You fall in love with your plan, and love is blind. You don’t see the fatal flaw.
I know a man who jumped headfirst into a new venture based on building a chain of used CD stores. The punch line? It was 2000. Napster was already there. Do you see the fatal flaw? He didn’t. And this was a man who’d had a string of successes.
Love is blind.
So here’s a trick that might, sometimes, if you’re lucky, help you see the fatal flaw.
- It takes imagination. So close your eyes, relax your shoulders, take a deep breath and let it out slowly.
- Jump in your imagination to the future. Go to three years from now.
- Now pretend that, there in the future, you know that the business you are starting now, your baby, your dream, is over. It failed. I know, that’s hard, but it’s a game; it’s only in your imagination, so make that leap.
- You’re sitting at a table, maybe in a coffee shop, maybe at lunch, and somebody asks you: “What happened? Why did it fail?”
- Now, using your imagination, your intelligence and what you know about your business, answer that question. This is fiction now, so you have to tell a story. Make it believable. What happened?

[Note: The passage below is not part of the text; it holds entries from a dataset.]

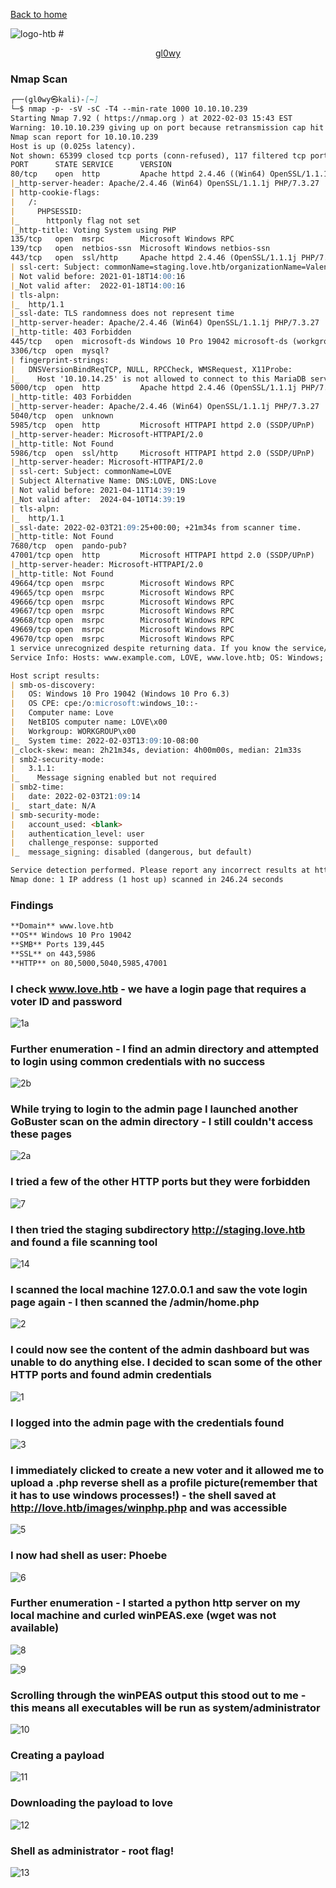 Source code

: [Back to home](https://gl0wyy.github.io/HackTheBox/)

![logo-htb](https://user-images.githubusercontent.com/98056797/152444836-64f25e88-70b9-488d-9890-daeb0cef110f.svg)
#<p align="center"><a href="https://app.hackthebox.com/profile/216556">gl0wy</a></p>


### Nmap Scan
```markdown
┌──(gl0wy㉿kali)-[~]
└─$ nmap -p- -sV -sC -T4 --min-rate 1000 10.10.10.239
Starting Nmap 7.92 ( https://nmap.org ) at 2022-02-03 15:43 EST
Warning: 10.10.10.239 giving up on port because retransmission cap hit (6).
Nmap scan report for 10.10.10.239
Host is up (0.025s latency).
Not shown: 65399 closed tcp ports (conn-refused), 117 filtered tcp ports (no-response)
PORT      STATE SERVICE      VERSION
80/tcp    open  http         Apache httpd 2.4.46 ((Win64) OpenSSL/1.1.1j PHP/7.3.27)
|_http-server-header: Apache/2.4.46 (Win64) OpenSSL/1.1.1j PHP/7.3.27
| http-cookie-flags: 
|   /: 
|     PHPSESSID: 
|_      httponly flag not set
|_http-title: Voting System using PHP
135/tcp   open  msrpc        Microsoft Windows RPC
139/tcp   open  netbios-ssn  Microsoft Windows netbios-ssn
443/tcp   open  ssl/http     Apache httpd 2.4.46 (OpenSSL/1.1.1j PHP/7.3.27)
| ssl-cert: Subject: commonName=staging.love.htb/organizationName=ValentineCorp/stateOrProvinceName=m/countryName=in
| Not valid before: 2021-01-18T14:00:16
|_Not valid after:  2022-01-18T14:00:16
| tls-alpn: 
|_  http/1.1
|_ssl-date: TLS randomness does not represent time
|_http-server-header: Apache/2.4.46 (Win64) OpenSSL/1.1.1j PHP/7.3.27
|_http-title: 403 Forbidden
445/tcp   open  microsoft-ds Windows 10 Pro 19042 microsoft-ds (workgroup: WORKGROUP)
3306/tcp  open  mysql?
| fingerprint-strings: 
|   DNSVersionBindReqTCP, NULL, RPCCheck, WMSRequest, X11Probe: 
|_    Host '10.10.14.25' is not allowed to connect to this MariaDB server
5000/tcp  open  http         Apache httpd 2.4.46 (OpenSSL/1.1.1j PHP/7.3.27)
|_http-title: 403 Forbidden
|_http-server-header: Apache/2.4.46 (Win64) OpenSSL/1.1.1j PHP/7.3.27
5040/tcp  open  unknown
5985/tcp  open  http         Microsoft HTTPAPI httpd 2.0 (SSDP/UPnP)
|_http-server-header: Microsoft-HTTPAPI/2.0
|_http-title: Not Found
5986/tcp  open  ssl/http     Microsoft HTTPAPI httpd 2.0 (SSDP/UPnP)
|_http-server-header: Microsoft-HTTPAPI/2.0
| ssl-cert: Subject: commonName=LOVE
| Subject Alternative Name: DNS:LOVE, DNS:Love
| Not valid before: 2021-04-11T14:39:19
|_Not valid after:  2024-04-10T14:39:19
| tls-alpn: 
|_  http/1.1
|_ssl-date: 2022-02-03T21:09:25+00:00; +21m34s from scanner time.
|_http-title: Not Found
7680/tcp  open  pando-pub?
47001/tcp open  http         Microsoft HTTPAPI httpd 2.0 (SSDP/UPnP)
|_http-server-header: Microsoft-HTTPAPI/2.0
|_http-title: Not Found
49664/tcp open  msrpc        Microsoft Windows RPC
49665/tcp open  msrpc        Microsoft Windows RPC
49666/tcp open  msrpc        Microsoft Windows RPC
49667/tcp open  msrpc        Microsoft Windows RPC
49668/tcp open  msrpc        Microsoft Windows RPC
49669/tcp open  msrpc        Microsoft Windows RPC
49670/tcp open  msrpc        Microsoft Windows RPC
1 service unrecognized despite returning data. If you know the service/version, please submit the following fingerprint at https://nmap.org/cgi-bin/submit.cgi?new-service :
Service Info: Hosts: www.example.com, LOVE, www.love.htb; OS: Windows; CPE: cpe:/o:microsoft:windows

Host script results:
| smb-os-discovery: 
|   OS: Windows 10 Pro 19042 (Windows 10 Pro 6.3)
|   OS CPE: cpe:/o:microsoft:windows_10::-
|   Computer name: Love
|   NetBIOS computer name: LOVE\x00
|   Workgroup: WORKGROUP\x00
|_  System time: 2022-02-03T13:09:10-08:00
|_clock-skew: mean: 2h21m34s, deviation: 4h00m00s, median: 21m33s
| smb2-security-mode: 
|   3.1.1: 
|_    Message signing enabled but not required
| smb2-time: 
|   date: 2022-02-03T21:09:14
|_  start_date: N/A
| smb-security-mode: 
|   account_used: <blank>
|   authentication_level: user
|   challenge_response: supported
|_  message_signing: disabled (dangerous, but default)

Service detection performed. Please report any incorrect results at https://nmap.org/submit/ .
Nmap done: 1 IP address (1 host up) scanned in 246.24 seconds
```
### Findings
```markdown
**Domain** www.love.htb
**OS** Windows 10 Pro 19042
**SMB** Ports 139,445
**SSL** on 443,5986
**HTTP** on 80,5000,5040,5985,47001
```
### I check www.love.htb - we have a login page that requires a voter ID and password
![1a](https://user-images.githubusercontent.com/98056797/152440542-776aa497-b3f1-4eaa-9d6e-637bf92c0e44.PNG)

### Further enumeration - I find an admin directory and attempted to login using common credentials with no success
![2b](https://user-images.githubusercontent.com/98056797/152441068-00236554-a2a8-4dda-a49a-60a181b5980b.PNG)

### While trying to login to the admin page I launched another GoBuster scan on the admin directory - I still couldn't access these pages
![2a](https://user-images.githubusercontent.com/98056797/152441237-9bbefa8d-9412-416a-84ed-07ac9fd04392.PNG)

### I tried a few of the other HTTP ports but they were forbidden
![7](https://user-images.githubusercontent.com/98056797/152441421-41b03c32-bef8-43a2-8698-b38ed1872738.PNG)

### I then tried the staging subdirectory http://staging.love.htb and found a file scanning tool
![14](https://user-images.githubusercontent.com/98056797/152441618-549f9048-6216-4b69-a994-135f3edd50f5.PNG)

### I scanned the local machine 127.0.0.1 and saw the vote login page again - I then scanned the /admin/home.php
![2](https://user-images.githubusercontent.com/98056797/152441774-d9479190-07fa-4193-98ba-cbd290a501ea.PNG)

### I could now see the content of the admin dashboard but was unable to do anything else. I decided to scan some of the other HTTP ports and found admin credentials
![1](https://user-images.githubusercontent.com/98056797/152441887-cd738da5-5f8b-4cf3-974a-7ff7cac88681.PNG)

### I logged into the admin page with the credentials found
![3](https://user-images.githubusercontent.com/98056797/152441933-a5307db5-684e-402e-adeb-a3c7a90d8733.PNG)

### I immediately clicked to create a new voter and it allowed me to upload a .php reverse shell as a profile picture(remember that it has to use windows processes!) - the shell saved at http://love.htb/images/winphp.php and was accessible
![5](https://user-images.githubusercontent.com/98056797/152442039-bc4593a5-08ca-40a7-9065-703ed8b23153.PNG)

### I now had shell as user: Phoebe
![6](https://user-images.githubusercontent.com/98056797/152442061-48effe66-9d68-4e81-8f14-4a5721513889.PNG)

### Further enumeration - I started a python http server on my local machine and curled winPEAS.exe (wget was not available)
![8](https://user-images.githubusercontent.com/98056797/152442281-b33039ec-1f8a-4a93-b071-374453f1270a.PNG)

![9](https://user-images.githubusercontent.com/98056797/152442289-d66a6466-7b39-4198-b043-3bb55fb48cf1.PNG)

### Scrolling through the winPEAS output this stood out to me - this means all executables will be run as system/administrator
![10](https://user-images.githubusercontent.com/98056797/152442329-2a56fb20-7fc8-48df-8443-283ad31577b7.PNG)

### Creating a payload
![11](https://user-images.githubusercontent.com/98056797/152442412-a1ace076-777e-41ee-b043-37844871f88a.PNG)

### Downloading the payload to love
![12](https://user-images.githubusercontent.com/98056797/152442432-11fccdca-1748-4e79-8820-8f05daac37f8.PNG)

### Shell as administrator - root flag!
![13](https://user-images.githubusercontent.com/98056797/152442467-ca05b71e-f176-4a82-a2be-a936b18dbd24.PNG)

This helps you think about flaws. Was it competition? Did the management lose interest? Was there not enough money? Did some new technology come in?
I don’t know for sure, but I believe that if my friend with the used CD stores had done this exercise, he would have come up with the possibility of a change in the way we deal with music, meaning Napster, downloading, iTunes and so on.
And, for the record, I haven’t done the research, either, but what do you think? Would you like to own a used CD store? What do you think has happened to the sale of used CDs?